Being Karl Lagerfeld |
Film |
by David Lamble
![]() |
Fashion designer Karl Lagerfeld. |
"I'm rather pro-prostitution. It avoids frustration, and I admire people who do it. We can't all afford a mistress or an expensive friend. People need relief, or they become murderers. Is that a moral position?"
In Lagerfeld Confidential, a movie director finds himself under the spell of an older man. Rodolphe Marconi persuades himself that he can uncover the mysteries surrounding Karl Lagerfeld, a regal-looking fashion-industry prince whose motto for success is that "fashion is ephemeral, dangerous and unfair." Is Marconi's pact with Lagerfeld an all-access pass behind the throne, or a Faustian deal with a fashion diva who made his reputation resurrecting a dead brand, the empire of the late Coco Chanel, fallen on hard times? Lagerfeld Confidential proceeds on the assumption that the only opinions that count are those of its subject.
The film collapses over 200 hours of footage into one imaginary day in the life. We scamper after the remarkably spry 74-year-old as he hits the red carpet arm-in-arm with Nicole Kidman; does bare-chest photo shoots with two pretty-boy models; treats a luxurious corporate jet as if it were magic carpet between continents; and sketches his ideas for next season's collection with color-marker pens.
Photos and home movies reveal Lagerfeld, raised by an opinionated yet free-thinking mother in Germany, as a precocious, demanding child who knew his life's vocation by six and his sexual leanings by 12. Dismissive of both the drive for gay marriage and media mongering about pedophilia, Lagerfeld considers sexual preference to be no more complicated than hair color or fashion sense. Describing himself as unsuited for conjugal relations, he wishes that gay people would return to their old proclivity for outraging bourgeois social norms, rather than aping what he feels are outmoded institutions like marriage.

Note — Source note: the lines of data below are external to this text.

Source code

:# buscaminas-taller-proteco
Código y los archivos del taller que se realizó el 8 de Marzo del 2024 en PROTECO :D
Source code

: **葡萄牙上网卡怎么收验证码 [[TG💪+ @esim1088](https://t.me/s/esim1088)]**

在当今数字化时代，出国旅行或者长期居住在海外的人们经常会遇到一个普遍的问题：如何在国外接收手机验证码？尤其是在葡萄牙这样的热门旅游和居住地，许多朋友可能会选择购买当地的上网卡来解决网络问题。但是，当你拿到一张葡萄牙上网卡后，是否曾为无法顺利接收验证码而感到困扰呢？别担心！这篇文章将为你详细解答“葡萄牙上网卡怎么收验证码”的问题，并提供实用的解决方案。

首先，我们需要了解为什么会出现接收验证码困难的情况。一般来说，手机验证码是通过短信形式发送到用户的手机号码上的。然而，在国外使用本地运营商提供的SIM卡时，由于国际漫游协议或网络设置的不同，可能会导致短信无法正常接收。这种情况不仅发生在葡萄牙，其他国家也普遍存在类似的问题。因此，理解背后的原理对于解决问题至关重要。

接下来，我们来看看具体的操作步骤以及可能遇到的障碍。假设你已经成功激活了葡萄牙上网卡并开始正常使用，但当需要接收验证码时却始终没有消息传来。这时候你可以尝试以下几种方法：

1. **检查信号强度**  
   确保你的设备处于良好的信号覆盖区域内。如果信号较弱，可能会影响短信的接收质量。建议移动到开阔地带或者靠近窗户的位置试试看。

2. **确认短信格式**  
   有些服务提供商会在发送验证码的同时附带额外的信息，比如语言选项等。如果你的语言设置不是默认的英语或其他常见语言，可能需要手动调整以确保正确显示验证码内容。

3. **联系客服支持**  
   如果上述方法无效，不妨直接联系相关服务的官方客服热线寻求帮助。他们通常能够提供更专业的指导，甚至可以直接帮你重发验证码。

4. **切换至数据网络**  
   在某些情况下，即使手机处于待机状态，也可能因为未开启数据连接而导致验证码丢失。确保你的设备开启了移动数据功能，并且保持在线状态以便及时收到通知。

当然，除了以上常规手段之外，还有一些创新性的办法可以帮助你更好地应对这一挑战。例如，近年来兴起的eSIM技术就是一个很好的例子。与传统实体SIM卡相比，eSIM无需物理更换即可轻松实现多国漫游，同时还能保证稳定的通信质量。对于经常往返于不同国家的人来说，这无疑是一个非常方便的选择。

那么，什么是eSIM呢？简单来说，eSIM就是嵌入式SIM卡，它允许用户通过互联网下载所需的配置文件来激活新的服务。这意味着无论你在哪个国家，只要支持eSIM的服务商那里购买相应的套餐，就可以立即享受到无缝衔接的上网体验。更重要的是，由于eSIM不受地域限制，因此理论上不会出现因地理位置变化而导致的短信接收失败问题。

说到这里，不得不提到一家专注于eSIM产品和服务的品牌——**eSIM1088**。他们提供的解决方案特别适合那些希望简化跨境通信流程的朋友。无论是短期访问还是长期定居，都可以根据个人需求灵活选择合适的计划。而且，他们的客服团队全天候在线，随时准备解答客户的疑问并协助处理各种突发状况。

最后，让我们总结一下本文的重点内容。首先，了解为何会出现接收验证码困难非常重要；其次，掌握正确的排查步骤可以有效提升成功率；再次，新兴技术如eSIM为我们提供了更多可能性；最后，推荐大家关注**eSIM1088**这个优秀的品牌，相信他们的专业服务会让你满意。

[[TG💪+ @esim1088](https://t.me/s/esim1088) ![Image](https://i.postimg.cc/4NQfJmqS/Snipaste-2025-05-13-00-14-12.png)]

The fun you'll have in the company of this control freak may depend on how much you can appreciate a razor-sharp wit anchored in the 18th century. Lagerfeld never lets his filmmaker catch him in an unfashionable suit, without his wraparound black sunglasses or his white-powdered hair tied back in a ponytail. "It's fine for a designer to wear old jeans and disgusting T-shirts, and create dresses. But if you like fashion, you wear it."
Lagerfeld is candid about his contribution to the House of Chanel, admitting that he's an idea man who leaves the heavy lifting of outfit assembly to others. Conversely, Lagerfeld is totally in control of the elaborate model photo shoots: famous, like Kidman, or merely gorgeous like a hunky, dirty-blonde American male. The photo sessions and the resulting large-format prints are hot, and reveal a finely tuned homo aesthetic.
An intensely private man who claims that all creative souls need substantial alone time to recharge their batteries, Lagerfeld admits that he can be abrupt, almost brutal in terminating personal relationships when his code has been violated. "Friendship is like love. You can't take things for granted. You need a sword of Damocles hanging over a relationship."